Four years after their debut, the Lumineers returned with a weary, disillusioned sophomore album, Cleopatra. Over the summer, after three long years, writers and lead vocals Wesley Schultz and Jeremiah Fraites delivered III, their most deeply personal and raw album to date. In stark relief to the playful, flirtatious college-bar feel of the Lumineers’ earlier discography, such as in “Big Parade,” “Classy Girls” and “Submarines,” many songs in III radiate pain and heartbreak. However, III is still the Lumineers that we know and love: simple yet deeply deliberative in sound, genuine and emotive in lyrics and tone.
The album did not follow the release template most typical in the music industry. Rather than releasing a few singles in advance of a formal launch, the Lumineers divided the tracks into three small EPs or “chapters,” which were released over the span of four months. The third dropped on Sept. 13, completing the album along with a handful of bonus tracks. (Don’t skip the bonus tracks; the excellent cover of “Democracy” by Leonard Cohen adds a spot of brightness to a brooding and melancholy album.)
Those three chapters create a narrative tracing the devastating impact of drug addiction, alcoholism and abuse on three generations of one family — the first chronicles a mother, Gloria, and the subsequent two follow her son and grandson, Jimmy and Junior. Each song is accompanied by a music video, and together, they comprise a breathtakingly powerful 10-part short film, which has been accepted into the Toronto International Film Festival.

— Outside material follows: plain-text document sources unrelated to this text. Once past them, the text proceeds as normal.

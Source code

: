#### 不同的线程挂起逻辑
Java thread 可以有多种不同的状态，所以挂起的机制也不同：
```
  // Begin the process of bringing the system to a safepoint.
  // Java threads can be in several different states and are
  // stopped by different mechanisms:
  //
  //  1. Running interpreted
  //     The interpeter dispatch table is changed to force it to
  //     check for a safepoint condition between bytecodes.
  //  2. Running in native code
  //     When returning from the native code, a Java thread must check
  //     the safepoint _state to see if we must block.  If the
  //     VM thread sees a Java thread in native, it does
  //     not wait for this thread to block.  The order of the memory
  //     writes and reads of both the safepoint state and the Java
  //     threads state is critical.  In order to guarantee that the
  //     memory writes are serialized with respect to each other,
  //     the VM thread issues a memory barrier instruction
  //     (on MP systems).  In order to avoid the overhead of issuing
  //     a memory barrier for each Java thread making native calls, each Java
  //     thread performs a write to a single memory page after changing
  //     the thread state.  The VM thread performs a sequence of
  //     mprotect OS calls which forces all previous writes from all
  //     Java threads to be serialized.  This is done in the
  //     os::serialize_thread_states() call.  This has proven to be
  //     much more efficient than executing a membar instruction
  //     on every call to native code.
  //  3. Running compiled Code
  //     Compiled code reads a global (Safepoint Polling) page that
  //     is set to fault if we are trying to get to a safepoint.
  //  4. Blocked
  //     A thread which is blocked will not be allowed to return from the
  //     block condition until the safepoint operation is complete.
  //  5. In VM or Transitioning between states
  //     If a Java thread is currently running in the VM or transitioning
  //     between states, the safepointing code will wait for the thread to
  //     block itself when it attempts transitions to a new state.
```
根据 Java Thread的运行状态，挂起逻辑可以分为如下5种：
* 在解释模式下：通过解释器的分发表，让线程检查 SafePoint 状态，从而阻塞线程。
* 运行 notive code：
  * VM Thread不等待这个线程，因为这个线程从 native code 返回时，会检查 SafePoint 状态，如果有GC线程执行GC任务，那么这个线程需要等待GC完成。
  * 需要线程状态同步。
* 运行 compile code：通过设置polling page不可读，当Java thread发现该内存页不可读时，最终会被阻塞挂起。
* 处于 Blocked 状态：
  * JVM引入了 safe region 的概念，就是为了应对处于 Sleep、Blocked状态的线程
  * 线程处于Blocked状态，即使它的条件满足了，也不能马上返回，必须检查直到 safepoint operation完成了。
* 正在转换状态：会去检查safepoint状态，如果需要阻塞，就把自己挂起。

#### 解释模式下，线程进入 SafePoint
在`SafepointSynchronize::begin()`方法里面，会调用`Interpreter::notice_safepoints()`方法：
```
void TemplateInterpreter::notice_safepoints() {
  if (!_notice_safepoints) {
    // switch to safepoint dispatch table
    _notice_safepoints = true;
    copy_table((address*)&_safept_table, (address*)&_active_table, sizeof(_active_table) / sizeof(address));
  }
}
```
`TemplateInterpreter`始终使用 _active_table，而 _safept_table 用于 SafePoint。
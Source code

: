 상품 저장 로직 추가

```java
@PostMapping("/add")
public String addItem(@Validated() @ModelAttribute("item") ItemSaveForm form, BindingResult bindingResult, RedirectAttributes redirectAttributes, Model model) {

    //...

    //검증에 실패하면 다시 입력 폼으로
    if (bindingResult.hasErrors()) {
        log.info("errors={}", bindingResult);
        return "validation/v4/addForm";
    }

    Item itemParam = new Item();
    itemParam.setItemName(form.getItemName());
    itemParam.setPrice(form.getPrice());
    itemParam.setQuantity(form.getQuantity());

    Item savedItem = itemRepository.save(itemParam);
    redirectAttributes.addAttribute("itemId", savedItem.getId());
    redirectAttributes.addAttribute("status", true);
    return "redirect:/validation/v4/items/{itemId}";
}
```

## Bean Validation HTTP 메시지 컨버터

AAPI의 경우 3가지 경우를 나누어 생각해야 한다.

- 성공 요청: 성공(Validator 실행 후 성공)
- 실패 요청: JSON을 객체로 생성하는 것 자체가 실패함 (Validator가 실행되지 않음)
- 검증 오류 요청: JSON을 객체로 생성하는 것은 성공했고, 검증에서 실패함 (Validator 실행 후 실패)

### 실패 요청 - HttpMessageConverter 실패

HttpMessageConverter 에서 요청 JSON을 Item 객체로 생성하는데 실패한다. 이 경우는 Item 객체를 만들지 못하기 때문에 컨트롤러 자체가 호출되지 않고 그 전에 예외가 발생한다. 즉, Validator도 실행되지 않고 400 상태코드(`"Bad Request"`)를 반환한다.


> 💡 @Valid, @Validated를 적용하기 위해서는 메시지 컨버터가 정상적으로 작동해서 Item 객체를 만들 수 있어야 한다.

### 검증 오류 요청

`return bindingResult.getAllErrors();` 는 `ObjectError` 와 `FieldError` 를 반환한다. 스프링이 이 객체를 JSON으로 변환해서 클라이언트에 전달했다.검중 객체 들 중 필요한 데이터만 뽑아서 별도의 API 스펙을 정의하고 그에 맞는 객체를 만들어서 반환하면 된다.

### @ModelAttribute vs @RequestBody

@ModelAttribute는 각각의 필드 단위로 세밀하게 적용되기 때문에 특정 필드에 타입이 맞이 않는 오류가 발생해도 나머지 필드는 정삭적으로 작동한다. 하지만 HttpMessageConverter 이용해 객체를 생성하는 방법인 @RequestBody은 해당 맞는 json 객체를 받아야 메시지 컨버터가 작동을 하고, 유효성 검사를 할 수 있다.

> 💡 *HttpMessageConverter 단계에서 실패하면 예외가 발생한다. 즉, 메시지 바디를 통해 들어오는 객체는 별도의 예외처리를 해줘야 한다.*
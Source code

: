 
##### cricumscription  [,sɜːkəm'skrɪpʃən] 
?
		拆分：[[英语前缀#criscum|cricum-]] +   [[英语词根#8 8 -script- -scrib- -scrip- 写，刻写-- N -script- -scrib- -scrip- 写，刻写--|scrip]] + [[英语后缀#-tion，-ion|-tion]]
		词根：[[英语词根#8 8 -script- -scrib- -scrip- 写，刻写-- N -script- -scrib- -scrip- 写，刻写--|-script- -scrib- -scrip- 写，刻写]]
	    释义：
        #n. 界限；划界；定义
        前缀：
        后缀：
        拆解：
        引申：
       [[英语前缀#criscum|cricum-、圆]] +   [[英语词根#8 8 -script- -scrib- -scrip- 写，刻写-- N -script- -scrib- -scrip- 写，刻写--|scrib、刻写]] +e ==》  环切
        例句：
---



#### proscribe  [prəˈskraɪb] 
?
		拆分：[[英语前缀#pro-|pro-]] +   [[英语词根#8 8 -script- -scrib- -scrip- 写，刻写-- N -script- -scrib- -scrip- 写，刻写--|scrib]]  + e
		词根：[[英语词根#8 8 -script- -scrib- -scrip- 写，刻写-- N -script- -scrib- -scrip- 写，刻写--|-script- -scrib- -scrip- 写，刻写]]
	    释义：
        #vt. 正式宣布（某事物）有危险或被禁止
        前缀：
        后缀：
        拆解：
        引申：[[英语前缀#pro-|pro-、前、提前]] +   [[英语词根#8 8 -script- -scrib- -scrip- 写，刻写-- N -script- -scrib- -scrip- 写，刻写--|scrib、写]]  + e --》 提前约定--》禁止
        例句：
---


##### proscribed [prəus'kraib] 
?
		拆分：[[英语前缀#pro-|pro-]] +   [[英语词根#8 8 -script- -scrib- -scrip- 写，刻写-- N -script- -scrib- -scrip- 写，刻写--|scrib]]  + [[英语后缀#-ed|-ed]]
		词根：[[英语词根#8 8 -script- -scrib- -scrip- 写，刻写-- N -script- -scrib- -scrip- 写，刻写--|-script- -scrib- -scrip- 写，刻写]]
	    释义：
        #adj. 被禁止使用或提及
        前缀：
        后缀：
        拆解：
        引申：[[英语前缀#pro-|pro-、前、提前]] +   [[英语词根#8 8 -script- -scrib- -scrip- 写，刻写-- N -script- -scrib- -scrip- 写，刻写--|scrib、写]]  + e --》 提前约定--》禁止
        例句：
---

It is a narrative that Schultz and Fraites both know intimately. Schultz has a homeless relative who has battled mental illness and addiction, and Fraites’ brother, who was also Schultz’s best friend, passed away after a heroin overdose. “With drug addiction or alcoholism it really affects the individual and then it has a sort of fallout effect — similar to the effects of a radiation bomb — over time and over years and years, it continually tends to affect people’s loved ones,” Fraites said in an interview with NPR.
Overall, the Lumineers profoundly capture the sentiment that it is possible for members of a family to be ripped apart by dysfunction, yet still continue to love one another. The first EP and series of videos, which focus on Gloria, a family matriarch who begins a cycle of domestic and substance abuse, convey the feelings of helplessness often brought on by the terrible disease of addiction: “Gloria, will you just decide? / Gloria, there’s easier ways to die / Gloria, have you had enough?”
In the second EP and series of videos, we see Gloria’s grandson, Junior, grapple with the normal growing pains of teenagerhood, as well as the damage that two generations of alcoholism inflicted upon him. While “It Wasn’t Easy to be Happy For You” recounts the raw emotion of a first heartbreak, which many can relate to, it becomes clear that Junior’s pain cuts far deeper than a normal teenage boy post-breakup with the lines, “It wasn’t easy to be happy for you / I took the poison, praying you’d feel it too.” Further, in “Leader of the Landslide,” he comes to terms with the fact that his family were not people whom he could or should look up to: “She left, she left, she left, the writing’s on the wall / Please believe me, I smell the alcohol / The only thing I know is that we’re in too deep / And maybe when she’s dead and gone I’ll get some sleep.”
The last chapter explores Jimmy, Gloria’s son and Junior’s father. It is a despondent ending to the album, evoking a father’s desperation to save his sick son from his own demons. Although “Salt and the Sea” suggests a moment of hope — “I’ll be your friend in the daylight again / There we will be, like an old enemy / Like the salt and the sea” — it ultimately recognizes the overwhelming darkness of addiction and the extreme difficulty of breaking a generations-long cycle.